Malam itu, malam yang tidak akan kulupakan. Aku tidak perlu membaca buku selama lima belas menit untuk tertidur pulas. Hanya perlu barang kali lima menit, mendengarkan suaramu dan membayangkan wajahmu, ya walaupun kau tidak tampan laksana dewa Yunani. Keajaiban lagi-lagi kau munculkan.
***
Ketika aku menulis cerita ini, seyakin-yakinnya, bahwa kisah cinta itu telah basi untuk diungkit. Aku telah patah hati. Tak dinyana, kau telah memutus aku. Laki-laki yang pandai menulis itu pemarah dan pencemburu yang ulung. Ekspresi yang muncul sungguh dramatis seperti puisi-puisi kesedihan. Seenak jidat ia memutus hubungan begitu mudah. Perempuan manapun kujamin pasti patah hatinya. Ini patah hati yang lebih menyakitkan dari apapun.

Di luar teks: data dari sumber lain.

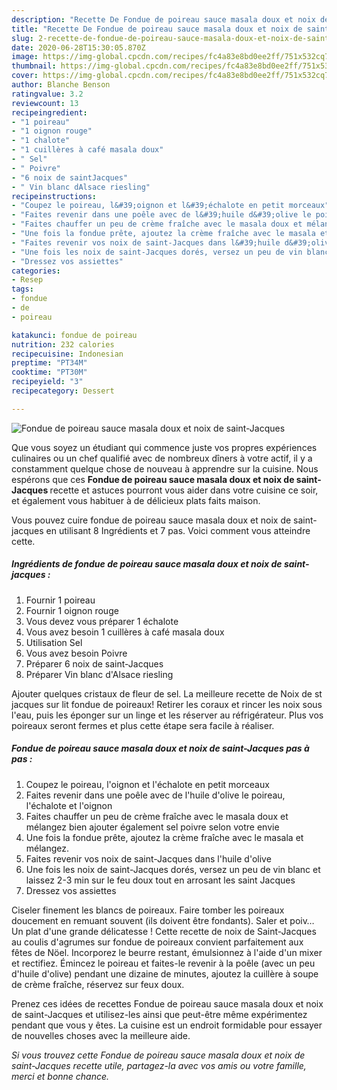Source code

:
 ```yaml
---
description: "Recette De Fondue de poireau sauce masala doux et noix de saint-Jacques"
title: "Recette De Fondue de poireau sauce masala doux et noix de saint-Jacques"
slug: 2-recette-de-fondue-de-poireau-sauce-masala-doux-et-noix-de-saint-jacques
date: 2020-06-28T15:30:05.870Z
image: https://img-global.cpcdn.com/recipes/fc4a83e8bd0ee2ff/751x532cq70/fondue-de-poireau-sauce-masala-doux-et-noix-de-saint-jacques-photo-principale-de-la-recette.jpg
thumbnail: https://img-global.cpcdn.com/recipes/fc4a83e8bd0ee2ff/751x532cq70/fondue-de-poireau-sauce-masala-doux-et-noix-de-saint-jacques-photo-principale-de-la-recette.jpg
cover: https://img-global.cpcdn.com/recipes/fc4a83e8bd0ee2ff/751x532cq70/fondue-de-poireau-sauce-masala-doux-et-noix-de-saint-jacques-photo-principale-de-la-recette.jpg
author: Blanche Benson
ratingvalue: 3.2
reviewcount: 13
recipeingredient:
- "1 poireau"
- "1 oignon rouge"
- "1 chalote"
- "1 cuillères à café masala doux"
- " Sel"
- " Poivre"
- "6 noix de saintJacques"
- " Vin blanc dAlsace riesling"
recipeinstructions:
- "Coupez le poireau, l&#39;oignon et l&#39;échalote en petit morceaux"
- "Faites revenir dans une poêle avec de l&#39;huile d&#39;olive le poireau, l&#39;échalote et l&#39;oignon"
- "Faites chauffer un peu de crème fraîche avec le masala doux et mélangez bien ajouter également sel poivre selon votre envie"
- "Une fois la fondue prête, ajoutez la crème fraîche avec le masala et mélangez."
- "Faites revenir vos noix de saint-Jacques dans l&#39;huile d&#39;olive"
- "Une fois les noix de saint-Jacques dorés, versez un peu de vin blanc et laissez 2-3 min sur le feu doux tout en arrosant les saint Jacques"
- "Dressez vos assiettes"
categories:
- Resep
tags:
- fondue
- de
- poireau

katakunci: fondue de poireau 
nutrition: 232 calories
recipecuisine: Indonesian
preptime: "PT34M"
cooktime: "PT30M"
recipeyield: "3"
recipecategory: Dessert

---
```



![Fondue de poireau sauce masala doux et noix de saint-Jacques](https://img-global.cpcdn.com/recipes/fc4a83e8bd0ee2ff/751x532cq70/fondue-de-poireau-sauce-masala-doux-et-noix-de-saint-jacques-photo-principale-de-la-recette.jpg)

Que vous soyez un étudiant qui commence juste vos propres expériences culinaires ou un chef qualifié avec de nombreux dîners à votre actif, il y a constamment quelque chose de nouveau à apprendre sur la cuisine. Nous espérons que ces <strong> Fondue de poireau sauce masala doux et noix de saint-Jacques </strong> recette et astuces pourront vous aider dans votre cuisine ce soir, et également vous habituer à de délicieux plats faits maison.

<!--inarticleads1-->

Vous pouvez cuire fondue de poireau sauce masala doux et noix de saint-jacques en utilisant 8 Ingrédients et 7 pas. Voici comment vous atteindre cette.

##### Ingrédients de fondue de poireau sauce masala doux et noix de saint-jacques :

1. Fournir 1 poireau
1. Fournir 1 oignon rouge
1. Vous devez vous préparer 1 échalote
1. Vous avez besoin 1 cuillères à café masala doux
1. Utilisation  Sel
1. Vous avez besoin  Poivre
1. Préparer 6 noix de saint-Jacques
1. Préparer  Vin blanc d&#39;Alsace riesling


Ajouter quelques cristaux de fleur de sel. La meilleure recette de Noix de st jacques sur lit fondue de poireaux! Retirer les coraux et rincer les noix sous l&#39;eau, puis les éponger sur un linge et les réserver au réfrigérateur. Plus vos poireaux seront fermes et plus cette étape sera facile à réaliser. 

<!--inarticleads2-->

##### Fondue de poireau sauce masala doux et noix de saint-Jacques pas à pas :

1. Coupez le poireau, l&#39;oignon et l&#39;échalote en petit morceaux
1. Faites revenir dans une poêle avec de l&#39;huile d&#39;olive le poireau, l&#39;échalote et l&#39;oignon
1. Faites chauffer un peu de crème fraîche avec le masala doux et mélangez bien ajouter également sel poivre selon votre envie
1. Une fois la fondue prête, ajoutez la crème fraîche avec le masala et mélangez.
1. Faites revenir vos noix de saint-Jacques dans l&#39;huile d&#39;olive
1. Une fois les noix de saint-Jacques dorés, versez un peu de vin blanc et laissez 2-3 min sur le feu doux tout en arrosant les saint Jacques
1. Dressez vos assiettes


Ciseler finement les blancs de poireaux. Faire tomber les poireaux doucement en remuant souvent (ils doivent être fondants). Saler et poiv… Un plat d&#39;une grande délicatesse ! Cette recette de noix de Saint-Jacques au coulis d&#39;agrumes sur fondue de poireaux convient parfaitement aux fêtes de Nöel. Incorporez le beurre restant, émulsionnez à l&#39;aide d&#39;un mixer et rectifiez. Émincez le poireau et faites-le revenir à la poêle (avec un peu d&#39;huile d&#39;olive) pendant une dizaine de minutes, ajoutez la cuillère à soupe de crème fraîche, réservez sur feux doux. 

<!--inarticleads1-->

<p>
Prenez ces idées de recettes Fondue de poireau sauce masala doux et noix de saint-Jacques et utilisez-les ainsi que peut-être même expérimentez pendant que vous y êtes. La cuisine est un endroit formidable pour essayer de nouvelles choses avec la meilleure aide.
</p>

<p>
<i>Si vous trouvez cette Fondue de poireau sauce masala doux et noix de saint-Jacques recette utile, partagez-la avec vos amis ou votre famille, merci et bonne chance.</i>
</p>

A-pa-pun. Aku tiba-tiba kehilangan kata-kata untuk menjelaskannya.
“Aku tidak menyukaimu lagi. Mari, akhiri hubungan ini,” titahmu dengan wajah dingin seperti sebongkah salju menutupi wajahmu yang tidak ada tampan-tampannya itu.

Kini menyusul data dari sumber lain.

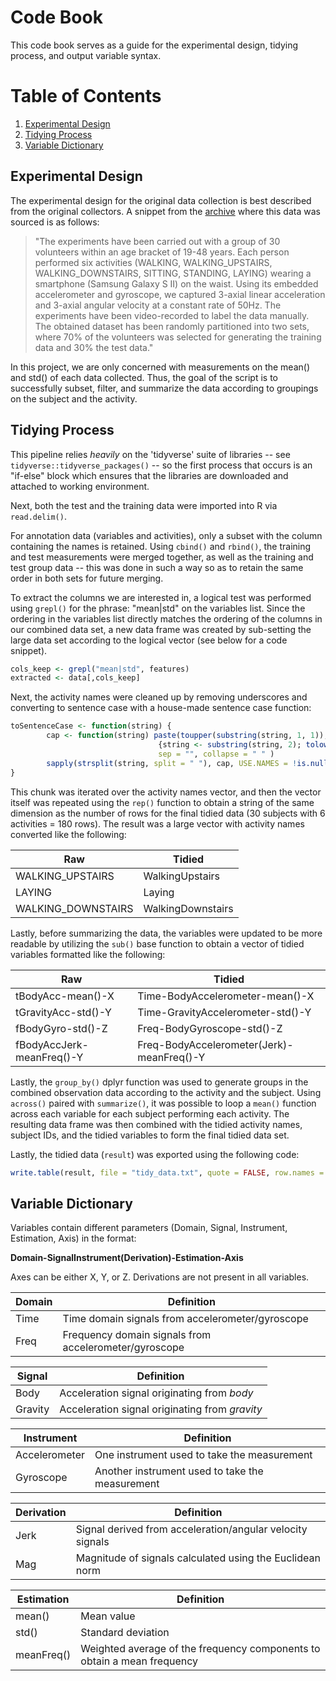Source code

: # Code Book

This code book serves as a guide for the experimental design, tidying process, and output variable syntax.

# Table of Contents

1. [Experimental Design](#experimental-design)
2. [Tidying Process](#tidying-process)
3. [Variable Dictionary](#variable-dictionary)

## Experimental Design

The experimental design for the original data collection is best described from the original collectors. A snippet from the [archive](http://archive.ics.uci.edu/ml/datasets/Human+Activity+Recognition+Using+Smartphones) where this data was sourced is as follows:

>"The experiments have been carried out with a group of 30 volunteers within an age bracket of 19-48 years. Each person performed six activities (WALKING, WALKING_UPSTAIRS, WALKING_DOWNSTAIRS, SITTING, STANDING, LAYING) wearing a smartphone (Samsung Galaxy S II) on the waist. Using its embedded accelerometer and gyroscope, we captured 3-axial linear acceleration and 3-axial angular velocity at a constant rate of 50Hz. The experiments have been video-recorded to label the data manually. The obtained dataset has been randomly partitioned into two sets, where 70% of the volunteers was selected for generating the training data and 30% the test data."

In this project, we are only concerned with measurements on the mean() and std() of each data collected. Thus, the goal of the script is to successfully subset, filter, and summarize the data according to groupings on the subject and the activity.

## Tidying Process

This pipeline relies *heavily* on the 'tidyverse' suite of libraries -- see `tidyverse::tidyverse_packages()` -- so the first process that occurs is an "if-else" block which ensures that the libraries are downloaded and attached to working environment. 

Next, both the test and the training data were imported into R via `read.delim()`.

For annotation data (variables and activities), only a subset with the column containing the names is retained. Using `cbind()` and `rbind()`, the training and test measurements were merged together, as well as the training and test group data -- this was done in such a way so as to retain the same order in both sets for future merging.

To extract the columns we are interested in, a logical test was performed using `grepl()` for the phrase: "mean|std" on the variables list. Since the ordering in the variables list directly matches the ordering of the columns in our combined data set, a new data frame was created by sub-setting the large data set according to the logical vector (see below for a code snippet).

```r
cols_keep <- grepl("mean|std", features)
extracted <- data[,cols_keep]
```

Next, the activity names were cleaned up by removing underscores and converting to sentence case with a house-made sentence case function:

```r
toSentenceCase <- function(string) {
        cap <- function(string) paste(toupper(substring(string, 1, 1)),
                                 {string <- substring(string, 2); tolower(string)},
                                 sep = "", collapse = " " )
        sapply(strsplit(string, split = " "), cap, USE.NAMES = !is.null(names(string)))
}
```

This chunk was iterated over the activity names vector, and then the vector itself was repeated using the `rep()` function to obtain a string of the same dimension as the number of rows for the final tidied data (30 subjects with 6 activities = 180 rows). The result was a large vector with activity names converted like the following:

Raw | Tidied
-|-
WALKING_UPSTAIRS | WalkingUpstairs
LAYING | Laying
WALKING_DOWNSTAIRS | WalkingDownstairs

Lastly, before summarizing the data, the variables were updated to be more readable by utilizing the `sub()` base function to obtain a vector of tidied variables formatted like the following:

Raw | Tidied
-|-
tBodyAcc-mean()-X | Time-BodyAccelerometer-mean()-X
tGravityAcc-std()-Y | Time-GravityAccelerometer-std()-Y
fBodyGyro-std()-Z | Freq-BodyGyroscope-std()-Z
fBodyAccJerk-meanFreq()-Y | Freq-BodyAccelerometer(Jerk)-meanFreq()-Y

Lastly, the `group_by()` dplyr function was used to generate groups in the combined observation data according to the activity and the subject. Using `across()` paired with `summarize()`, it was possible to loop a `mean()` function across each variable for each subject performing each activity. The resulting data frame was then combined with the tidied activity names, subject IDs, and the tidied variables to form the final tidied data set.

Lastly, the tidied data (`result`) was exported using the following code:

```r
write.table(result, file = "tidy_data.txt", quote = FALSE, row.names = FALSE)
```

## Variable Dictionary

Variables contain different parameters (Domain, Signal, Instrument, Estimation, Axis) in the format:

**Domain-SignalInstrument(Derivation)-Estimation-Axis**

Axes can be either X, Y, or Z. Derivations are not present in all variables.

Domain | Definition
-|-
Time | Time domain signals from accelerometer/gyroscope
Freq | Frequency domain signals from accelerometer/gyroscope

Signal | Definition
-|-
Body | Acceleration signal originating from *body*
Gravity | Acceleration signal originating from *gravity*

Instrument | Definition
-|-
Accelerometer | One instrument used to take the measurement
Gyroscope | Another instrument used to take the measurement

Derivation | Definition
-|-
Jerk | Signal derived from acceleration/angular velocity signals
Mag | Magnitude of signals calculated using the Euclidean norm

Estimation | Definition
-|-
mean() | Mean value
std() | Standard deviation
meanFreq() | Weighted average of the frequency components to obtain a mean frequency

“Apa kau bilang, cepat sekali hatimu berubah-ubah?” Setelahnya aku terbatuk, seraya membersihkan tenggorokan.
“Sudahlah. Jangan banyak bertanya. Kita akhiri,” kau segera pergi meninggalkan aku. Kulihat perawakanmu dari belakang, punggungmu seketika lenyap dari rona mataku.
***
Malam ini, setelah membaca cerita pendek milik teman kuliahku. Teman? Ah, sebenarnya, aku tidak terlalu mengenalnya, hanya sepintas lalu. Ia cukup terkenal dan diidolakan adik tingkat. Seorang laki-laki yang cerita pendek dan puisinya telah malang melintang di koran-koran daerah dan luar kota. Ceritanya sangat menyedihkan, sebuah rasa patah hati yang diterjemahkan oleh kata-kata hingga terbawa dalam tidur, aku rupa-rupanya bermimpi menjadi kekasihnya. Lalu berakhir dengan rasa patah hati yang lebih menyakitkan.

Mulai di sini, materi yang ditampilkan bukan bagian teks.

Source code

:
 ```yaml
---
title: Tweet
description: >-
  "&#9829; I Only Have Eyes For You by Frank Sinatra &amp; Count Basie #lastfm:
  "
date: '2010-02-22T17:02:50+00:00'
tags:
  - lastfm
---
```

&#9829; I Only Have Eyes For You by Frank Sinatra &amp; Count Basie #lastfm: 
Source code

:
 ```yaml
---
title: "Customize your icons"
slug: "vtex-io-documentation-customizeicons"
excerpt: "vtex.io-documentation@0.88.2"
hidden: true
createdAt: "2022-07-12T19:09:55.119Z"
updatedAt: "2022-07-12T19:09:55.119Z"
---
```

Suara jam weker membangunkanku, lalu terbelalak dengan lelehan air mata dan kelopak yang merah. “Apa yang terjadi, mimpi atau nyata? Ah, semua sama saja aku tak berhasil memilikinya. Laki-laki itu bukan kekasihku.” Aku segera menyadarkan diri dengan menepuk-nepuk wajahku.
Sial, aku terlambat. Hari ini aku harus kuliah pagi. Aku segera bergegas dan untunglah, aku tak jadi terlambat, kulihat teman-teman sedang memarkir motornya, aku pun begitu. Teman-teman menyapa, lalu berjalan terlebih dulu menuju kelas, aku pun segera mengikutinya dan terhenti dengan tarikan rambut yang kuurai begitu saja karena tak sempat mengikatnya. Kupalingkan arah dan, kudapati kau dengan senyum matahari pagi, kau merangkulku lalu berkata, “Kau tidur nyenyak malam tadi?”

Biodata Penulis
Yolanda Agnes Aldema, lahir di Boyolali, 7 Agustus 1997. Menempuh kuliah di Pendidikan Bahasa Indonesia FKIP Universitas Sebelas Maret. Cerita pendeknya pernah dimuat di Radar Bromo, Radar Banyuwangi, dan Malang Post. Dapat dihubungi melalui surel yolandaaldema28@gmail.com dan telepon 087835571378.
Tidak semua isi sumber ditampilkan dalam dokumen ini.